What the task requires = Look through the listing below for the word "image" and copy every line where it occurs.

Data to use =
:::

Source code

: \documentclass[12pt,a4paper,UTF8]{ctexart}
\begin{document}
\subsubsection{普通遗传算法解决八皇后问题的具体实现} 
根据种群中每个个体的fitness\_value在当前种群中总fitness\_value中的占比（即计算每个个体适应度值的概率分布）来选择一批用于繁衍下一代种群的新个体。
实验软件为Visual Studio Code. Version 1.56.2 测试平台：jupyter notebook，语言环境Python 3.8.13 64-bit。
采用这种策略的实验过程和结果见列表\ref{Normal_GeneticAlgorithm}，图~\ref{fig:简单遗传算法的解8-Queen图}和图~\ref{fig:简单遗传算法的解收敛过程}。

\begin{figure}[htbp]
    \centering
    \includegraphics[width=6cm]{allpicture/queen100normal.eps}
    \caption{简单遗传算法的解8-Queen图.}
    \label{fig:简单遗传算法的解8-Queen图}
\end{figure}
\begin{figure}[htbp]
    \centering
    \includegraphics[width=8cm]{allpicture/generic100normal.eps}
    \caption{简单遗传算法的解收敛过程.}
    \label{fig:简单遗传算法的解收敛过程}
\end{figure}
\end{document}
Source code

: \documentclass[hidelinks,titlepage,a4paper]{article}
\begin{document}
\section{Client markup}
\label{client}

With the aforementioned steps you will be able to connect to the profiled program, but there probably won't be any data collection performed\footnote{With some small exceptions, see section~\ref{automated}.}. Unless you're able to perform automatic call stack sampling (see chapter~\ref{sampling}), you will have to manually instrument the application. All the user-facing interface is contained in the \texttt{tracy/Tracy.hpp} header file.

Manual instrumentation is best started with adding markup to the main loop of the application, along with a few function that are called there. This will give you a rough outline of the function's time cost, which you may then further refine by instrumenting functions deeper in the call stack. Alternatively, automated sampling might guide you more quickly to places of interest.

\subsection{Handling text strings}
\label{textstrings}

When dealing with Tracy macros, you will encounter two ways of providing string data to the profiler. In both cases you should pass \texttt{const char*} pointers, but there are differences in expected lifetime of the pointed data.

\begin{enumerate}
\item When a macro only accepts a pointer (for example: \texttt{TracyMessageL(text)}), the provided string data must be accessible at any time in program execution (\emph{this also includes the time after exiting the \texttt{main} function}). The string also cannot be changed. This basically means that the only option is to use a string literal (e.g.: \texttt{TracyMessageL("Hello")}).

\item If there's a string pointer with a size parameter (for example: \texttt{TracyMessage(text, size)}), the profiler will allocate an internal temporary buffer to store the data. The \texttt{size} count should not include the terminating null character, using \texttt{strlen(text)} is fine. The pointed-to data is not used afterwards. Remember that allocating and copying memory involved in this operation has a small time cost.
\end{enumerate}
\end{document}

:::

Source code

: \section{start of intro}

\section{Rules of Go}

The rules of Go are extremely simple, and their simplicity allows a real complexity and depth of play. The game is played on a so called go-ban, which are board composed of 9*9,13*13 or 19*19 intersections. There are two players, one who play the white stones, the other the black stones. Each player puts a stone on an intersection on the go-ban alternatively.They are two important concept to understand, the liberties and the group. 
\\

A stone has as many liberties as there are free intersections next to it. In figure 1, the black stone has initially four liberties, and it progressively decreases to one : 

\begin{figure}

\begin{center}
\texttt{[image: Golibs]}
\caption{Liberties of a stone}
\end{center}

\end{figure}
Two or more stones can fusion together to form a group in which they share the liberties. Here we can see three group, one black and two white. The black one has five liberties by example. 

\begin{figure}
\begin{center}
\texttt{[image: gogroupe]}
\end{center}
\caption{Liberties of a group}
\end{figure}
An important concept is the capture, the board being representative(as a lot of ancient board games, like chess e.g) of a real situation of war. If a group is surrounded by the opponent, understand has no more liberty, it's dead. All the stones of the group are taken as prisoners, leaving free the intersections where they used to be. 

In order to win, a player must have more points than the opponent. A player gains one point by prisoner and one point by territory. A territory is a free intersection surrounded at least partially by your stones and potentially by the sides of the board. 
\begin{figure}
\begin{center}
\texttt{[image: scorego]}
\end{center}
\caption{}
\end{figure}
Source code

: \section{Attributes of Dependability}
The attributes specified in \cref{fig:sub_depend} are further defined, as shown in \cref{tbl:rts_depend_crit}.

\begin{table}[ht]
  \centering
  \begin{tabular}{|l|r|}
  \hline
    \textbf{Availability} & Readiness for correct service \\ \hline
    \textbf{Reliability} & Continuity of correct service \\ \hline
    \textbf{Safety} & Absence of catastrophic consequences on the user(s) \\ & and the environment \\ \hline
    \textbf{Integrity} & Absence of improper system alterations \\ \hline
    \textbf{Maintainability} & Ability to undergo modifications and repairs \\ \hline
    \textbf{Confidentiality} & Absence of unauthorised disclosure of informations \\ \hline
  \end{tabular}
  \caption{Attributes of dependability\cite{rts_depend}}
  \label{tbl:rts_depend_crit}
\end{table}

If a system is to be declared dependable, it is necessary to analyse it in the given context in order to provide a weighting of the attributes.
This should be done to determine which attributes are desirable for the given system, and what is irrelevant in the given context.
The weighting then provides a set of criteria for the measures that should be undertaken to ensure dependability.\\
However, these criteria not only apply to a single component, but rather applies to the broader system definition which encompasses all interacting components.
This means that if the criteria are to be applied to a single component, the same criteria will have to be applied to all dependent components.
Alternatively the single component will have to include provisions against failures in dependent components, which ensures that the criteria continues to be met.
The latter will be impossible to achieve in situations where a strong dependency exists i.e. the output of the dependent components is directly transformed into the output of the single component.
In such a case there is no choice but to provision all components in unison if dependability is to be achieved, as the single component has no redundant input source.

:::

Response =
\texttt{[image: Golibs]}
\texttt{[image: gogroupe]}
\texttt{[image: scorego]}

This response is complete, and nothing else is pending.